▶ [Your objective]
Filter out every line below that lacks "tools", and copy the rest.

↓↓↓

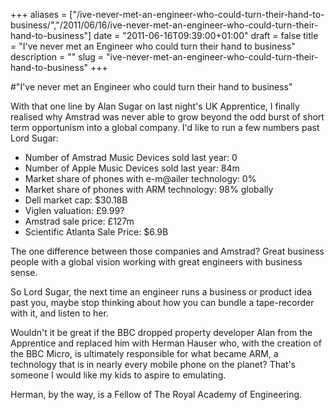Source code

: +++
aliases = ["/ive-never-met-an-engineer-who-could-turn-their-hand-to-business/","/2011/06/16/ive-never-met-an-engineer-who-could-turn-their-hand-to-business"]
date = "2011-06-16T09:39:00+01:00"
draft = false
title = "I've never met an Engineer who could turn their hand to business"
description = ""
slug = "ive-never-met-an-engineer-who-could-turn-their-hand-to-business"
+++

#"I've never met an Engineer who could turn their hand to business"


 <p>With that one line by Alan Sugar on last night's UK Apprentice, I finally realised why Amstrad was never able to grow beyond the odd burst of short term opportunism into a global company. I'd like to run a few numbers past Lord Sugar:</p>
<div>
<ul>
<li>Number of Amstrad Music Devices sold last year: 0</li>
<li>Number of Apple Music Devices sold last year: 84m&nbsp;</li>
<li>Market share of phones with e-m@ailer technology: 0%</li>
<li>Market share of phones with ARM technology: 98% globally</li>
<li>Dell market cap: $30.18B</li>
<li> Viglen valuation: &pound;9.99?</li>
<li>Amstrad sale price: &pound;127m</li>
<li>Scientific Atlanta Sale Price: $6.9B</li>
</ul>
<div>The one difference between those companies and Amstrad? Great business people with a global vision working with great engineers with business sense.</div>
<p />
<div>So Lord Sugar, the next time an engineer runs a business or product idea past you, maybe stop thinking about how you can bundle a tape-recorder with it, and listen to her.</div>
</div>
<p />
<div>Wouldn't it be great if the BBC dropped property developer Alan from the Apprentice and replaced him with&nbsp;Herman Hauser&nbsp;who, with the creation of the BBC Micro, is ultimately responsible for what became ARM, a technology that is in nearly every mobile phone on the planet? That's someone I would like my kids to aspire to emulating.</div>
<p />
<div>Herman, by the way, is a Fellow of The Royal Academy of Engineering.</div>

 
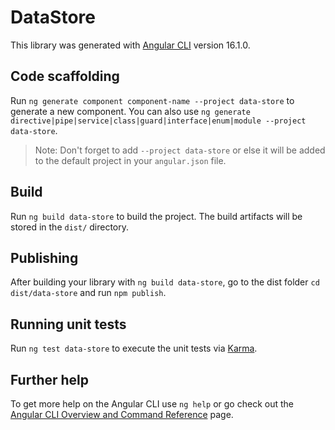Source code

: # DataStore

This library was generated with [Angular CLI](https://github.com/angular/angular-cli) version 16.1.0.

## Code scaffolding

Run `ng generate component component-name --project data-store` to generate a new component. You can also use `ng generate directive|pipe|service|class|guard|interface|enum|module --project data-store`.
> Note: Don't forget to add `--project data-store` or else it will be added to the default project in your `angular.json` file. 

## Build

Run `ng build data-store` to build the project. The build artifacts will be stored in the `dist/` directory.

## Publishing

After building your library with `ng build data-store`, go to the dist folder `cd dist/data-store` and run `npm publish`.

## Running unit tests

Run `ng test data-store` to execute the unit tests via [Karma](https://karma-runner.github.io).

## Further help

To get more help on the Angular CLI use `ng help` or go check out the [Angular CLI Overview and Command Reference](https://angular.io/cli) page.
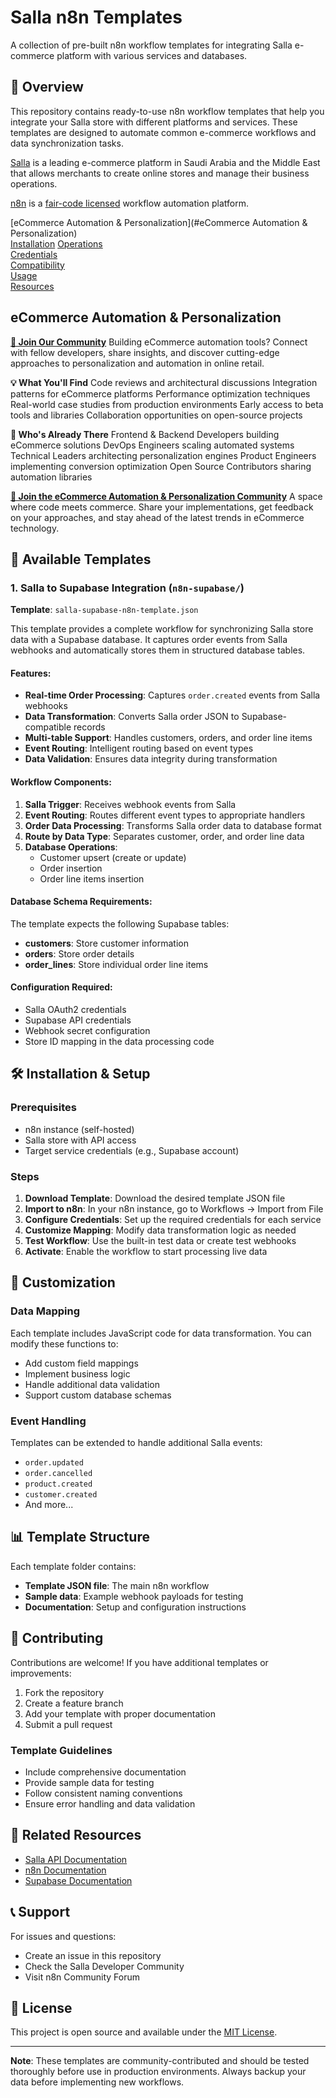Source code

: # Salla n8n Templates

A collection of pre-built n8n workflow templates for integrating Salla e-commerce platform with various services and databases.

## 🚀 Overview

This repository contains ready-to-use n8n workflow templates that help you integrate your Salla store with different platforms and services. These templates are designed to automate common e-commerce workflows and data synchronization tasks.

[Salla](https://salla.sa/) is a leading e-commerce platform in Saudi Arabia and the Middle East that allows merchants to create online stores and manage their business operations.

[n8n](https://n8n.partnerlinks.io/4wjly6af9vki) is a [fair-code licensed](https://docs.n8n.io/reference/license/) workflow automation platform.

[eCommerce Automation & Personalization](#eCommerce Automation & Personalization)  
[Installation](#installation) 
[Operations](#operations)  
[Credentials](#credentials)  
[Compatibility](#compatibility)  
[Usage](#usage)  
[Resources](#resources)  

## eCommerce Automation & Personalization
**[🚀 Join Our Community](https://www.linkedin.com/groups/10153121/)**
Building eCommerce automation tools? Connect with fellow developers, share insights, and discover cutting-edge approaches to personalization and automation in online retail.

**💡 What You'll Find**
Code reviews and architectural discussions
Integration patterns for eCommerce platforms
Performance optimization techniques
Real-world case studies from production environments
Early access to beta tools and libraries
Collaboration opportunities on open-source projects

**🤝 Who's Already There**
Frontend & Backend Developers building eCommerce solutions
DevOps Engineers scaling automated systems
Technical Leaders architecting personalization engines
Product Engineers implementing conversion optimization
Open Source Contributors sharing automation libraries


**[🔗 Join the eCommerce Automation & Personalization Community](https://www.linkedin.com/groups/10153121/)**
A space where code meets commerce. Share your implementations, get feedback on your approaches, and stay ahead of the latest trends in eCommerce technology.

## 📁 Available Templates

### 1. Salla to Supabase Integration (`n8n-supabase/`)

**Template**: `salla-supabase-n8n-template.json`

This template provides a complete workflow for synchronizing Salla store data with a Supabase database. It captures order events from Salla webhooks and automatically stores them in structured database tables.

#### Features:
- **Real-time Order Processing**: Captures `order.created` events from Salla webhooks
- **Data Transformation**: Converts Salla order JSON to Supabase-compatible records
- **Multi-table Support**: Handles customers, orders, and order line items
- **Event Routing**: Intelligent routing based on event types
- **Data Validation**: Ensures data integrity during transformation

#### Workflow Components:
1. **Salla Trigger**: Receives webhook events from Salla
2. **Event Routing**: Routes different event types to appropriate handlers
3. **Order Data Processing**: Transforms Salla order data to database format
4. **Route by Data Type**: Separates customer, order, and order line data
5. **Database Operations**:
   - Customer upsert (create or update)
   - Order insertion
   - Order line items insertion

#### Database Schema Requirements:
The template expects the following Supabase tables:

- **customers**: Store customer information
- **orders**: Store order details
- **order_lines**: Store individual order line items

#### Configuration Required:
- Salla OAuth2 credentials
- Supabase API credentials
- Webhook secret configuration
- Store ID mapping in the data processing code

## 🛠️ Installation & Setup

### Prerequisites
- n8n instance (self-hosted)
- Salla store with API access
- Target service credentials (e.g., Supabase account)

### Steps
1. **Download Template**: Download the desired template JSON file
2. **Import to n8n**: In your n8n instance, go to Workflows → Import from File
3. **Configure Credentials**: Set up the required credentials for each service
4. **Customize Mapping**: Modify data transformation logic as needed
5. **Test Workflow**: Use the built-in test data or create test webhooks
6. **Activate**: Enable the workflow to start processing live data

## 🔧 Customization

### Data Mapping
Each template includes JavaScript code for data transformation. You can modify these functions to:
- Add custom field mappings
- Implement business logic
- Handle additional data validation
- Support custom database schemas

### Event Handling
Templates can be extended to handle additional Salla events:
- `order.updated`
- `order.cancelled`
- `product.created`
- `customer.created`
- And more...

## 📊 Template Structure

Each template folder contains:
- **Template JSON file**: The main n8n workflow
- **Sample data**: Example webhook payloads for testing
- **Documentation**: Setup and configuration instructions

## 🤝 Contributing

Contributions are welcome! If you have additional templates or improvements:

1. Fork the repository
2. Create a feature branch
3. Add your template with proper documentation
4. Submit a pull request

### Template Guidelines
- Include comprehensive documentation
- Provide sample data for testing
- Follow consistent naming conventions
- Ensure error handling and data validation

## 🔗 Related Resources

- [Salla API Documentation](https://docs.salla.dev/)
- [n8n Documentation](https://docs.n8n.io/)
- [Supabase Documentation](https://supabase.com/docs)

## 📞 Support

For issues and questions:
- Create an issue in this repository
- Check the Salla Developer Community
- Visit n8n Community Forum

## 📄 License

This project is open source and available under the [MIT License](LICENSE).

---

**Note**: These templates are community-contributed and should be tested thoroughly before use in production environments. Always backup your data before implementing new workflows. 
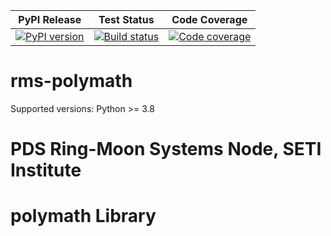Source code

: | PyPI Release | Test Status | Code Coverage |
| ------------ | ----------- | ------------- |
| [![PyPI version](https://badge.fury.io/py/polymath.svg)](https://badge.fury.io/py/polymath) | [![Build status](https://img.shields.io/github/actions/workflow/status/SETI/rms-polymath/run-tests.yml?branch=main)](https://github.com/SETI/rms-polymath/actions) | [![Code coverage](https://img.shields.io/codecov/c/github/SETI/rms-polymath/main?logo=codecov)](https://codecov.io/gh/SETI/rms-polymath) |

# rms-polymath

Supported versions: Python >= 3.8

# PDS Ring-Moon Systems Node, SETI Institute
# polymath Library
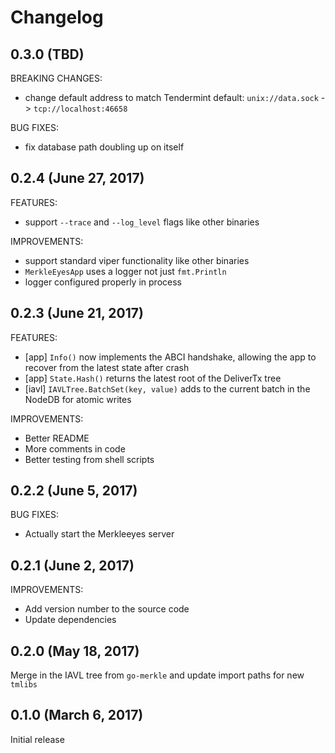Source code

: # Changelog

## 0.3.0 (TBD)

BREAKING CHANGES:
- change default address to match Tendermint default: `unix://data.sock` -> `tcp://localhost:46658` 

BUG FIXES:
- fix database path doubling up on itself

## 0.2.4 (June 27, 2017)

FEATURES:
- support `--trace` and `--log_level` flags like other binaries

IMPROVEMENTS:
- support standard viper functionality like other binaries
- `MerkleEyesApp` uses a logger not just `fmt.Println`
- logger configured properly in process

## 0.2.3 (June 21, 2017)

FEATURES:
- [app] `Info()` now implements the ABCI handshake, allowing the app to recover from the latest state after crash
- [app] `State.Hash()` returns the latest root of the DeliverTx tree
- [iavl] `IAVLTree.BatchSet(key, value)` adds to the current batch in the NodeDB for atomic writes

IMPROVEMENTS:
- Better README
- More comments in code
- Better testing from shell scripts

## 0.2.2 (June 5, 2017)

BUG FIXES:
- Actually start the Merkleeyes server

## 0.2.1 (June 2, 2017)

IMPROVEMENTS:
- Add version number to the source code
- Update dependencies

## 0.2.0 (May 18, 2017)

Merge in the IAVL tree from `go-merkle` and update import paths for new `tmlibs`

## 0.1.0 (March 6, 2017)

Initial release
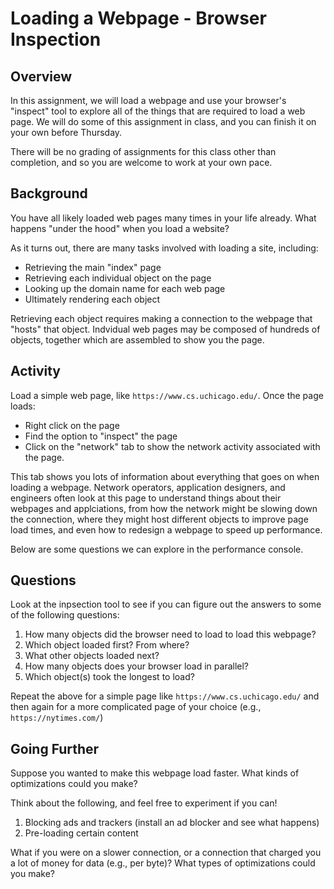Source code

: # Loading a Webpage - Browser Inspection

## Overview

In this assignment, we will load a webpage and use your browser's "inspect"
tool to explore all of the things that are required to load a web page. We
will do some of this assignment in class, and you can finish it on your own
before Thursday. 

There will be no grading of assignments for this class other than completion,
and so you are welcome to work at your own pace.

## Background

You have all likely loaded web pages many times in your life already. What
happens "under the hood" when you load a website?

As it turns out, there are many tasks involved with loading a site, including:
  * Retrieving the main "index" page
  * Retrieving each individual object on the page
  * Looking up the domain name for each web page
  * Ultimately rendering each object

Retrieving each object requires making a connection to the webpage that
"hosts" that object. Indvidual web pages may be composed of hundreds of
objects, together which are assembled to show you the page.

## Activity

Load a simple web page, like ``https://www.cs.uchicago.edu/``. Once the page
loads:
  * Right click on the page
  * Find the option to "inspect" the page
  * Click on the "network" tab to show the network activity associated with
    the page.
    
This tab shows you lots of information about everything that goes on when
loading a webpage. Network operators, application designers, and engineers
often look at this page to understand things about their webpages and
applciations, from how the network might be slowing down the connection, where
they might host different objects to improve page load times, and even how to
redesign a webpage to speed up performance. 

Below are some questions we can explore in the performance console.

## Questions

Look at the inpsection tool to see if you can figure out the answers to some
of the following questions:

1. How many objects did the browser need to load to load this webpage?
2. Which object loaded first? From where?
3. What other objects loaded next?
4. How many objects does your browser load in parallel?
5. Which object(s) took the longest to load?

Repeat the above for a simple page like `https://www.cs.uchicago.edu/` and
then again for a more complicated page of your choice (e.g.,
`https://nytimes.com/`)

## Going Further

Suppose you wanted to make this webpage load faster. What kinds of
optimizations could you make?

Think about the following, and feel free to experiment if you can!

1. Blocking ads and trackers (install an ad blocker and see what happens)
2. Pre-loading certain content

What if you were on a slower connection, or a connection that charged you a
lot of money for data (e.g., per byte)?  What types of optimizations could
you make?
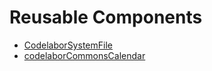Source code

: # Reusable Components #

  * [CodelaborSystemFile](CodelaborSystemFile.md)
  * [codelaborCommonsCalendar](codelaborCommonsCalendar.md)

↑↑↑

▶ [Response to the exercise]
Building eCommerce automation tools? Connect with fellow developers, share insights, and discover cutting-edge approaches to personalization and automation in online retail.
Early access to beta tools and libraries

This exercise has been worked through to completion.